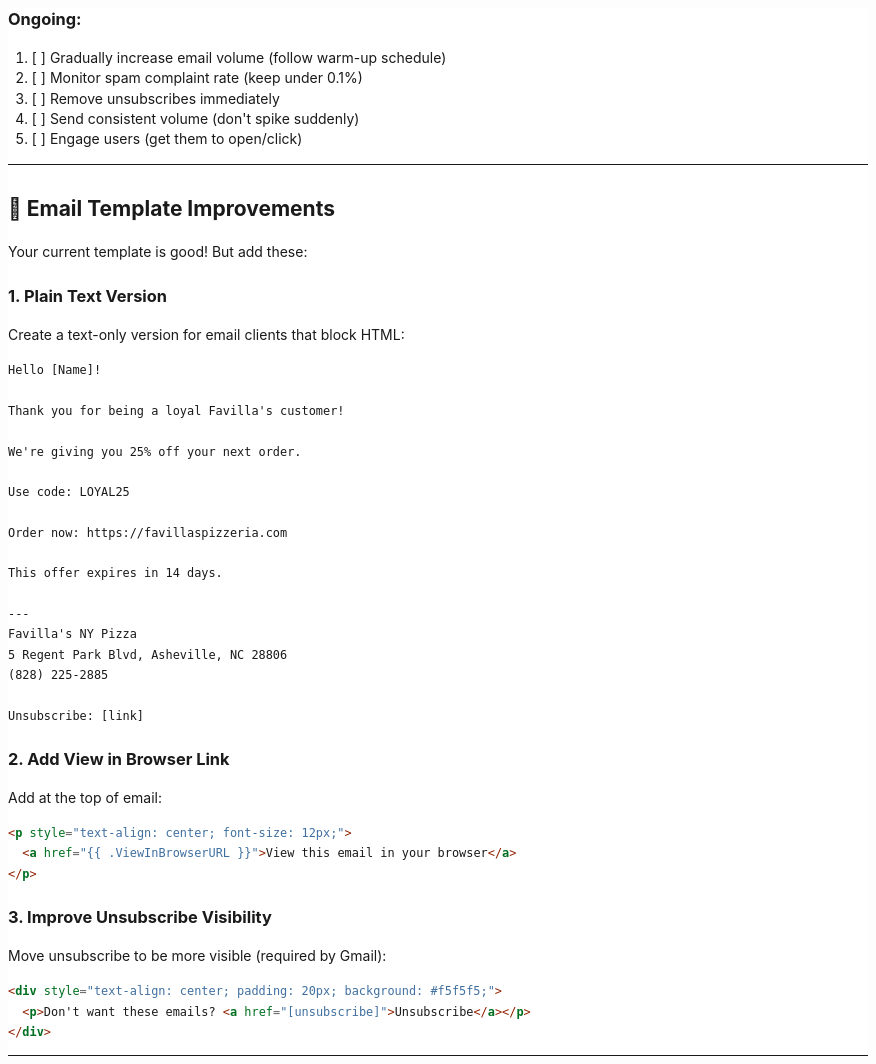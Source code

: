 ### Ongoing:
1. [ ] Gradually increase email volume (follow warm-up schedule)
2. [ ] Monitor spam complaint rate (keep under 0.1%)
3. [ ] Remove unsubscribes immediately
4. [ ] Send consistent volume (don't spike suddenly)
5. [ ] Engage users (get them to open/click)

---

## 🎨 Email Template Improvements

Your current template is good! But add these:

### 1. Plain Text Version

Create a text-only version for email clients that block HTML:

```
Hello [Name]!

Thank you for being a loyal Favilla's customer!

We're giving you 25% off your next order.

Use code: LOYAL25

Order now: https://favillaspizzeria.com

This offer expires in 14 days.

---
Favilla's NY Pizza
5 Regent Park Blvd, Asheville, NC 28806
(828) 225-2885

Unsubscribe: [link]
```

### 2. Add View in Browser Link

Add at the top of email:
```html
<p style="text-align: center; font-size: 12px;">
  <a href="{{ .ViewInBrowserURL }}">View this email in your browser</a>
</p>
```

### 3. Improve Unsubscribe Visibility

Move unsubscribe to be more visible (required by Gmail):
```html
<div style="text-align: center; padding: 20px; background: #f5f5f5;">
  <p>Don't want these emails? <a href="[unsubscribe]">Unsubscribe</a></p>
</div>
```

---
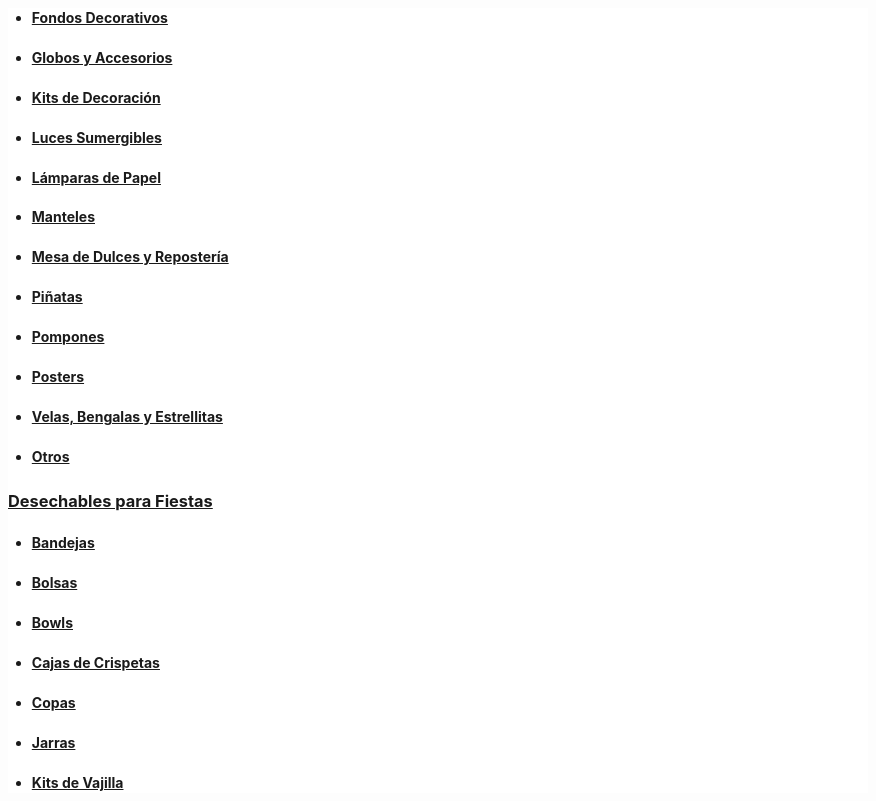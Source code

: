   * #### [Fondos Decorativos](https://listado.mercadolibre.com.co/recuerdos-pinatas-fiestas/decoracion-fiestas/fondos-decorativos/#CATEGORY_ID=MCO435371&S=hc_recuerdos-pinateria-y-fiestas&c_tracking_id=fcc084c0-55f1-11f0-b7d2-93f6643da67f)
  * #### [Globos y Accesorios](https://listado.mercadolibre.com.co/recuerdos-pinatas-fiestas/decoracion-fiestas/globos-accesorios/#CATEGORY_ID=MCO420077&S=hc_recuerdos-pinateria-y-fiestas&c_tracking_id=fcc084c0-55f1-11f0-b7d2-93f6643da67f)
  * #### [Kits de Decoración](https://listado.mercadolibre.com.co/recuerdos-pinatas-fiestas/decoracion-fiestas/kits-decoracion/#CATEGORY_ID=MCO435356&S=hc_recuerdos-pinateria-y-fiestas&c_tracking_id=fcc084c0-55f1-11f0-b7d2-93f6643da67f)
  * #### [Luces Sumergibles](https://listado.mercadolibre.com.co/recuerdos-pinatas-fiestas/decoracion-fiestas/luces-sumergibles/#CATEGORY_ID=MCO417113&S=hc_recuerdos-pinateria-y-fiestas&c_tracking_id=fcc084c0-55f1-11f0-b7d2-93f6643da67f)
  * #### [Lámparas de Papel](https://listado.mercadolibre.com.co/recuerdos-pinatas-fiestas/decoracion-fiestas/lamparas-papel/#CATEGORY_ID=MCO441209&S=hc_recuerdos-pinateria-y-fiestas&c_tracking_id=fcc084c0-55f1-11f0-b7d2-93f6643da67f)
  * #### [Manteles](https://listado.mercadolibre.com.co/recuerdos-pinatas-fiestas/decoracion-fiestas/manteles/#CATEGORY_ID=MCO413591&S=hc_recuerdos-pinateria-y-fiestas&c_tracking_id=fcc084c0-55f1-11f0-b7d2-93f6643da67f)
  * #### [Mesa de Dulces y Repostería](https://listado.mercadolibre.com.co/recuerdos-pinatas-fiestas/decoracion-fiestas/mesa-dulces-reposteria/#CATEGORY_ID=MCO441210&S=hc_recuerdos-pinateria-y-fiestas&c_tracking_id=fcc084c0-55f1-11f0-b7d2-93f6643da67f)
  * #### [Piñatas](https://listado.mercadolibre.com.co/recuerdos-pinatas-fiestas/decoracion-fiestas/pinatas/#CATEGORY_ID=MCO118212&S=hc_recuerdos-pinateria-y-fiestas&c_tracking_id=fcc084c0-55f1-11f0-b7d2-93f6643da67f)
  * #### [Pompones](https://listado.mercadolibre.com.co/recuerdos-pinatas-fiestas/decoracion-fiestas/pompones/#CATEGORY_ID=MCO441216&S=hc_recuerdos-pinateria-y-fiestas&c_tracking_id=fcc084c0-55f1-11f0-b7d2-93f6643da67f)
  * #### [Posters](https://listado.mercadolibre.com.co/recuerdos-pinateria-fiestas/decoracion-fiestas/posters/#CATEGORY_ID=MCO457467&S=hc_recuerdos-pinateria-y-fiestas&c_tracking_id=fcc084c0-55f1-11f0-b7d2-93f6643da67f)
  * #### [Velas, Bengalas y Estrellitas](https://listado.mercadolibre.com.co/recuerdos-pinatas-fiestas/decoracion-fiestas/velas-bengalas-estrellitas/#CATEGORY_ID=MCO441217&S=hc_recuerdos-pinateria-y-fiestas&c_tracking_id=fcc084c0-55f1-11f0-b7d2-93f6643da67f)
  * #### [Otros](https://listado.mercadolibre.com.co/recuerdos-pinatas-fiestas/decoracion-fiestas/otros/#CATEGORY_ID=MCO441200&S=hc_recuerdos-pinateria-y-fiestas&c_tracking_id=fcc084c0-55f1-11f0-b7d2-93f6643da67f)


### [Desechables para Fiestas](https://listado.mercadolibre.com.co/recuerdos-pinatas-fiestas/desechables-fiestas/#CATEGORY_ID=MCO413646&S=hc_recuerdos-pinateria-y-fiestas&c_tracking_id=fcc084c0-55f1-11f0-b7d2-93f6643da67f)
  * #### [Bandejas](https://listado.mercadolibre.com.co/recuerdos-pinateria-fiestas/desechables-fiestas/bandejas/#CATEGORY_ID=MCO457431&S=hc_recuerdos-pinateria-y-fiestas&c_tracking_id=fcc084c0-55f1-11f0-b7d2-93f6643da67f)
  * #### [Bolsas](https://listado.mercadolibre.com.co/recuerdos-pinateria-fiestas/desechables-fiestas/bolsas/#CATEGORY_ID=MCO457423&S=hc_recuerdos-pinateria-y-fiestas&c_tracking_id=fcc084c0-55f1-11f0-b7d2-93f6643da67f)
  * #### [Bowls](https://listado.mercadolibre.com.co/recuerdos-pinateria-fiestas/desechables-fiestas/bowls/#CATEGORY_ID=MCO457509&S=hc_recuerdos-pinateria-y-fiestas&c_tracking_id=fcc084c0-55f1-11f0-b7d2-93f6643da67f)
  * #### [Cajas de Crispetas](https://listado.mercadolibre.com.co/recuerdos-pinatas-fiestas/desechables-fiestas/cajas-crispetas/#CATEGORY_ID=MCO416780&S=hc_recuerdos-pinateria-y-fiestas&c_tracking_id=fcc084c0-55f1-11f0-b7d2-93f6643da67f)
  * #### [Copas](https://listado.mercadolibre.com.co/recuerdos-pinatas-fiestas/desechables-fiestas/copas/#CATEGORY_ID=MCO441227&S=hc_recuerdos-pinateria-y-fiestas&c_tracking_id=fcc084c0-55f1-11f0-b7d2-93f6643da67f)
  * #### [Jarras](https://listado.mercadolibre.com.co/recuerdos-pinateria-fiestas/desechables-fiestas/jarras/#CATEGORY_ID=MCO457422&S=hc_recuerdos-pinateria-y-fiestas&c_tracking_id=fcc084c0-55f1-11f0-b7d2-93f6643da67f)
  * #### [Kits de Vajilla](https://listado.mercadolibre.com.co/recuerdos-pinateria-fiestas/desechables-fiestas/kits-vajilla/#CATEGORY_ID=MCO413642&S=hc_recuerdos-pinateria-y-fiestas&c_tracking_id=fcc084c0-55f1-11f0-b7d2-93f6643da67f)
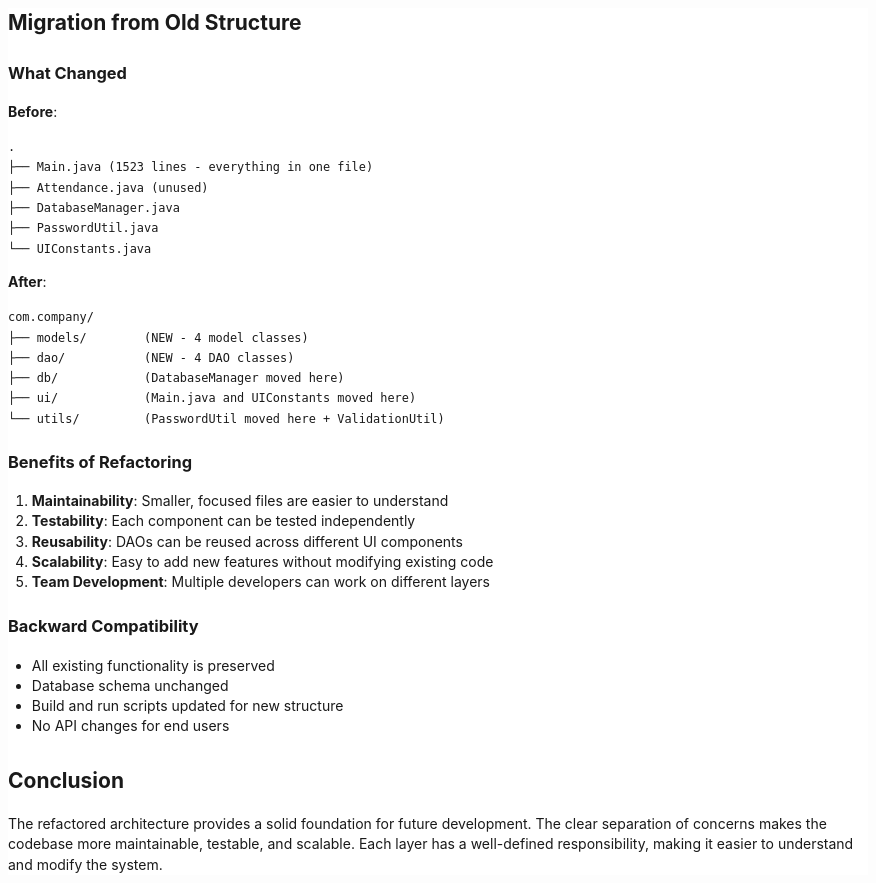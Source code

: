 ## Migration from Old Structure

### What Changed

**Before**:
```
.
├── Main.java (1523 lines - everything in one file)
├── Attendance.java (unused)
├── DatabaseManager.java
├── PasswordUtil.java
└── UIConstants.java
```

**After**:
```
com.company/
├── models/        (NEW - 4 model classes)
├── dao/           (NEW - 4 DAO classes)
├── db/            (DatabaseManager moved here)
├── ui/            (Main.java and UIConstants moved here)
└── utils/         (PasswordUtil moved here + ValidationUtil)
```

### Benefits of Refactoring

1. **Maintainability**: Smaller, focused files are easier to understand
2. **Testability**: Each component can be tested independently
3. **Reusability**: DAOs can be reused across different UI components
4. **Scalability**: Easy to add new features without modifying existing code
5. **Team Development**: Multiple developers can work on different layers

### Backward Compatibility

- All existing functionality is preserved
- Database schema unchanged
- Build and run scripts updated for new structure
- No API changes for end users

## Conclusion

The refactored architecture provides a solid foundation for future development. The clear separation of concerns makes the codebase more maintainable, testable, and scalable. Each layer has a well-defined responsibility, making it easier to understand and modify the system.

☆ ☆ ☆

**Try it**
Repeat, word for word, the lines above between the line holding "### 2. Add View in Browser Link" and the line holding "### 3. Improve Unsubscribe Visibility", inclusive; omit everything else.

**Your solution**
### 2. Add View in Browser Link

Add at the top of email:
```html
<p style="text-align: center; font-size: 12px;">
  <a href="{{ .ViewInBrowserURL }}">View this email in your browser</a>
</p>
```

### 3. Improve Unsubscribe Visibility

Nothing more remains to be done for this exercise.